■ DATA SUPPLIED ■
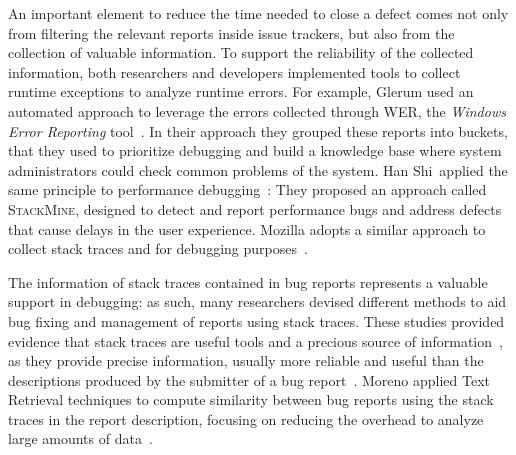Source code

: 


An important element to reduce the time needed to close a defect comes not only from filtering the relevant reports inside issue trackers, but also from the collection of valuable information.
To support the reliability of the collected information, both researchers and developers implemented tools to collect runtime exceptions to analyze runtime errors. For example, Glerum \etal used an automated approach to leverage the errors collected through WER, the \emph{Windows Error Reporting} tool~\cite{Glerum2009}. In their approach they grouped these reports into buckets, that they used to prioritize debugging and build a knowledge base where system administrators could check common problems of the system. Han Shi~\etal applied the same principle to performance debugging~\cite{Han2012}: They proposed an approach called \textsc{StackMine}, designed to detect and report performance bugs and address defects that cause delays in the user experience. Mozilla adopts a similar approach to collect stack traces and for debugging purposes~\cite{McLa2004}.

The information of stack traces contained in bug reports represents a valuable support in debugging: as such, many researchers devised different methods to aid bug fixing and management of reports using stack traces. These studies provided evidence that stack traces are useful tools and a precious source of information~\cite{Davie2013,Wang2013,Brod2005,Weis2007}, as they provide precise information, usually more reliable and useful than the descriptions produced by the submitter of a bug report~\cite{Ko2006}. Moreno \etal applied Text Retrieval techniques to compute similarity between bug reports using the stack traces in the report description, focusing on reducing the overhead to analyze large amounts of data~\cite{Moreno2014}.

...

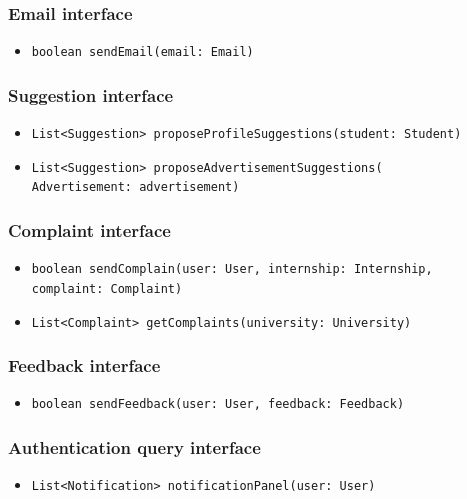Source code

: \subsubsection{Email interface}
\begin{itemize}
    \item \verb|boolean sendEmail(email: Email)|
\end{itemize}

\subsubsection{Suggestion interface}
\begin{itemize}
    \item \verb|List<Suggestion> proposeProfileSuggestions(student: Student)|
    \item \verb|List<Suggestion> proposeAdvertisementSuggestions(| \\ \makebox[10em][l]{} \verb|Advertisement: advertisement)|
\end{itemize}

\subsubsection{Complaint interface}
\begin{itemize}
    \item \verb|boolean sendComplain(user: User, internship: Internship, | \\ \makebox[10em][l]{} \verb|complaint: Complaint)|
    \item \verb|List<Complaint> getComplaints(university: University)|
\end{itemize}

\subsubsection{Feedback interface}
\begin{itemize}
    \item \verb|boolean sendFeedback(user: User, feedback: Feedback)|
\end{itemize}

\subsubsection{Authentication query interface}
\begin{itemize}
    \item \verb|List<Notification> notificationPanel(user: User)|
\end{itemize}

■ GOAL OF THE EXERCISE ■
Considering only the data above, return the lines in which "Feedback" occurs.

■ RESPONSE AREA ■
\subsubsection{Feedback interface}
    \item \verb|boolean sendFeedback(user: User, feedback: Feedback)|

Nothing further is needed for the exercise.